Marcelo Pestarino es una rara avis en el mundo de la literatura de hoy. Su escritura rehuye el coloquialismo de la vida cotidiana y muestra una erudición que no es impostura ni pedantería, sino algo tan natural en él que casi no puede reconocerla como tal.

Acaba de reeditar Manumisiones, una novela que publicó originalmente en los 90 y que hoy aparece a través de la editorial Paradiso. En ella se pasea por el mundo romano antiguo con la misma familiaridad que si lo hiciera por el barrio de su infancia para contar la vida de un esclavo romano del siglo II d.C.  El personaje entra al servicio de una matrona  mayor que él como esclavo lector, ambos se enamoran y consuman ese amor. A través de ella logra la libertad.

Pestarino también es autor de otra novela, A la sombra del Vaticano y de un libro de cuentos, Números inmensos.

-¿Cómo conocés tanto del mundo romano?

-De puro diletante.

-Pero estudiaste filosofía-

-Sí estudié filosofía analítica un año en Londres, en el Birkbeck Collegue de la Universidad de Londres. Aquí estudié solo un tiempo, pero luego dejé porque tenía que estudiar algo que me diera de comer. Por eso en la UBA me recibí de contador público nacional. En Londres solo estudié un año porque luego estalló la Guerra de Malvinas y me tuve que ir a vivir a París. Yo trabajaba en un banco internacional y no querían que como argentino estuviera expuesto a los ingleses que trabajando en el mismo banco. Lo mismo pasó con los ingleses que estaban trabajando en ese banco en la Argentina, que se tuvieron que ir a Montevideo. La idea era evitar estar en un ambiente hostil, aunque la gente con la que trabajaba no era hostil en absoluto, pero los ánimos estaban muy caldeados. Recuerdo que Margaret Thatcher llamó al Parlamento un sábado, cosa que no ocurría desde 1958 con el tema del Canal de Suez. El domingo por la mañana estuvo en un programa televisivo de política muy famoso y un periodista le preguntó si los argentinos que estaban en Inglaterra podían ser enviados a un campo de concentración como ocurrió con los japoneses durante la Segunda Guerra.
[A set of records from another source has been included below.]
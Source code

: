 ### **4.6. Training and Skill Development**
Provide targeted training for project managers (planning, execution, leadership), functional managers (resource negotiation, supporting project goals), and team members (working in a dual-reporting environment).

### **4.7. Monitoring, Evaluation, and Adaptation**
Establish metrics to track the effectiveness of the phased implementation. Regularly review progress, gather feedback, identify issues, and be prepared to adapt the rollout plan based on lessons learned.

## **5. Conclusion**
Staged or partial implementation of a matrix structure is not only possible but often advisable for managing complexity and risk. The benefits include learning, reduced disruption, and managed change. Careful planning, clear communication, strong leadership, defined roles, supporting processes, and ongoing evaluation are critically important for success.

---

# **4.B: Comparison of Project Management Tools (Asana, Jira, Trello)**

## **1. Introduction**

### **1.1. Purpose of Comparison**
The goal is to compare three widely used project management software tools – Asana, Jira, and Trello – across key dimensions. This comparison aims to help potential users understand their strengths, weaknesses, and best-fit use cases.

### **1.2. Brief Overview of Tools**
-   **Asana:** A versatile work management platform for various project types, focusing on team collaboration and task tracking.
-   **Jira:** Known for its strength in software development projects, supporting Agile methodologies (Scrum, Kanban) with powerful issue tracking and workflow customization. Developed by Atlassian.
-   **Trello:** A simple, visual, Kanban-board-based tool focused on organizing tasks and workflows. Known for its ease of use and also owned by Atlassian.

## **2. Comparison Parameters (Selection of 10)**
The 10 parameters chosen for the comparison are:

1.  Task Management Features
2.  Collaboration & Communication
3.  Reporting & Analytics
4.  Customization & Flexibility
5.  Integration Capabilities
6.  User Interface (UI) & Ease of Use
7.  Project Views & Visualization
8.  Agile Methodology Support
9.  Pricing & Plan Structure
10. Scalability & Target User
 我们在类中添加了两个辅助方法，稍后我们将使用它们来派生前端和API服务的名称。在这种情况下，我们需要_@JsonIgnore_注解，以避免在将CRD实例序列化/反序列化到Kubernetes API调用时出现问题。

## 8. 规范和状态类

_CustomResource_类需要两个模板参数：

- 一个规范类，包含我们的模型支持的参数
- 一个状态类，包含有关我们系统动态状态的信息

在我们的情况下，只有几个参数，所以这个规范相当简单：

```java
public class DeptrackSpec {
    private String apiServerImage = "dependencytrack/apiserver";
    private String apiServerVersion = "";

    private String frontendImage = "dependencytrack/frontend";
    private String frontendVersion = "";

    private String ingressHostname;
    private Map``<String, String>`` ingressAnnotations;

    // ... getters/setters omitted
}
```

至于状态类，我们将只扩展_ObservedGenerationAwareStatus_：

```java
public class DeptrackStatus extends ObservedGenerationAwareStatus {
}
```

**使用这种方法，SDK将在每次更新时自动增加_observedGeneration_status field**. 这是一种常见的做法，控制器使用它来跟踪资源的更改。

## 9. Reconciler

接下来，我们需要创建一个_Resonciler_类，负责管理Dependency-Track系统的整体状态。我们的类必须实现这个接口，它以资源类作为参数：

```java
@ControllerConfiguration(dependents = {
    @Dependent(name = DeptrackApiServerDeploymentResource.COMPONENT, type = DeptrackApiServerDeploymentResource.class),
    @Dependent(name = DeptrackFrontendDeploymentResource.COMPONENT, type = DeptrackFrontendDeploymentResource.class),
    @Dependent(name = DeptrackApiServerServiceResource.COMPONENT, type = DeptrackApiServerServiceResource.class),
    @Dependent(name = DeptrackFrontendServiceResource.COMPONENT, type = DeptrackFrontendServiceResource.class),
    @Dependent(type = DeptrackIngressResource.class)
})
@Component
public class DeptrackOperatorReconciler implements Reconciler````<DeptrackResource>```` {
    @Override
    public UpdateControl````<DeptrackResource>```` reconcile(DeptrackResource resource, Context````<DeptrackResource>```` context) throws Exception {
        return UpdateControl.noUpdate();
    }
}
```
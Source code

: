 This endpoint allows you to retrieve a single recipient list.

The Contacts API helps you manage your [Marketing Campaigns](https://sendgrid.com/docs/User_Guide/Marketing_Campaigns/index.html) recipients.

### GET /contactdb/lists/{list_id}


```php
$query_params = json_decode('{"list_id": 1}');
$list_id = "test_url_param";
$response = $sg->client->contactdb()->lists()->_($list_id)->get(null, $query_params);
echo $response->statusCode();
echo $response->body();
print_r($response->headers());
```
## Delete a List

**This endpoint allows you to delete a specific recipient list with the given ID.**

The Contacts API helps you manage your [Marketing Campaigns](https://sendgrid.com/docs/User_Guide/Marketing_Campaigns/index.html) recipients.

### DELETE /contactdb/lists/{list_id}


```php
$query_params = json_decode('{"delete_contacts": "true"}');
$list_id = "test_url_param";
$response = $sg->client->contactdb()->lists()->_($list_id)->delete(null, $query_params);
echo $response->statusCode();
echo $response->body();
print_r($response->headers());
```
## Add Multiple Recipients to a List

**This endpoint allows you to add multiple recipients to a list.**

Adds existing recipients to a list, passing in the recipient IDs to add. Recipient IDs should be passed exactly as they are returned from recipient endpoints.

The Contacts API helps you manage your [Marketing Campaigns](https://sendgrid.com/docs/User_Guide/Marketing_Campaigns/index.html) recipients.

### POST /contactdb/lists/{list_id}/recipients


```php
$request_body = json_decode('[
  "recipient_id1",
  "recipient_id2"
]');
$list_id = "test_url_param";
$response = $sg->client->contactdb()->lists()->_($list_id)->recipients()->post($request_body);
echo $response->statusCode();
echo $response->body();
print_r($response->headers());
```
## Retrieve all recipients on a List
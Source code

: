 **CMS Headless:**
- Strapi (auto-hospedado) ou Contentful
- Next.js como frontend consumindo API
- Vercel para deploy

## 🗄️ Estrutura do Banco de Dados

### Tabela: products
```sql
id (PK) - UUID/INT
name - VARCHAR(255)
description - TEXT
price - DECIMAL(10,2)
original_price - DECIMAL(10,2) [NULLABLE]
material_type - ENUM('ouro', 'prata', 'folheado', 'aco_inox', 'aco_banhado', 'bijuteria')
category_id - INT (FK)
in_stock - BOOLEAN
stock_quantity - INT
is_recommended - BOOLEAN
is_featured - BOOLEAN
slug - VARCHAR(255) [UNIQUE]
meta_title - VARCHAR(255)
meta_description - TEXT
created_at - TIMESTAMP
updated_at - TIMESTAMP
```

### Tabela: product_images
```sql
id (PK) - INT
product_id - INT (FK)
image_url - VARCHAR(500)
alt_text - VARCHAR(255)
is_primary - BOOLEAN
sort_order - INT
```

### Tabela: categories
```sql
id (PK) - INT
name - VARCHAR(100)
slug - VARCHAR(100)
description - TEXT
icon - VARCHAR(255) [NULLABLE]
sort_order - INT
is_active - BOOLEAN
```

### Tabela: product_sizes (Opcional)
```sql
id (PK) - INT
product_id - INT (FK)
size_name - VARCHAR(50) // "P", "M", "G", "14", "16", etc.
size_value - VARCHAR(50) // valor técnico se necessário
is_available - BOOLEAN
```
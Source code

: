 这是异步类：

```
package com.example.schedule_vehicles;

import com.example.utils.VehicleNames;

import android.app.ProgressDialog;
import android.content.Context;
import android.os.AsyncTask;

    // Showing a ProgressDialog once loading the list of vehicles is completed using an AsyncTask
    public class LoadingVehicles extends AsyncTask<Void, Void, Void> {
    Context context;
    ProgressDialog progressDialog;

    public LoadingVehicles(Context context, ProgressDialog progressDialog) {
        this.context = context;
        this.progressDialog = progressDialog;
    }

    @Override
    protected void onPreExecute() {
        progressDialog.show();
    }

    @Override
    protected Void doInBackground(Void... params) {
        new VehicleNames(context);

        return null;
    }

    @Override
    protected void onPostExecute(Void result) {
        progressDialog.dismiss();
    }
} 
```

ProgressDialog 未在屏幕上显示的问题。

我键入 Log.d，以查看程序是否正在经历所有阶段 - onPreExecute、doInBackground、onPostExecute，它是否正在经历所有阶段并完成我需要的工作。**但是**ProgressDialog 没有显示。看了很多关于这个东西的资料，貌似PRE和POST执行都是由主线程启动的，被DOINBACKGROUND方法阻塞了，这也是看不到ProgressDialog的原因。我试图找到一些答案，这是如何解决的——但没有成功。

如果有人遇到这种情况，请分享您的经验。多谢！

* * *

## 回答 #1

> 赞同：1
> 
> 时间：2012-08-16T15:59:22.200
Ella contestó: “Todas las opciones están abiertas”. Yo estaba con mi mujer y con mi hija mayor y me pareció que lo mejor era que nos fuéramos a París. Estuve allí cuatro meses y luego me destinaron a Milán. Aquí soy miembro de la Sociedad de Análisis Filosófico (SADAF) a la que fui invitado por Eduardo Rabossi por recomendación de los miembros del Birkbeck College. Pero no dejo de ser un diletante.

-¿Por qué conocés Roma como si fuera la palma de tu mano?

-Eso no tiene nada que ver con la Filosofía. La conocí de a los 14 años porque mis padres hicieron muchos sacrificios para que viajáramos en una época en que un pasaje salía unos 15.000 dólares. Tan caro era el pasaje, que teníamos que estar por lo menos dos meses para amortizarlo. Hacíamos estos viajes cada cuatro años. Roma me deslumbró de entrada. Me enamoré de sus ruinas, de la Edad Media, del Renacimiento. Así comencé a leer vorazmente aunque sin método. Leí a Horacio, a Ovidio, a Virgilio, a Propercio… y también a los historiadores entre los que mi preferido es Tácito.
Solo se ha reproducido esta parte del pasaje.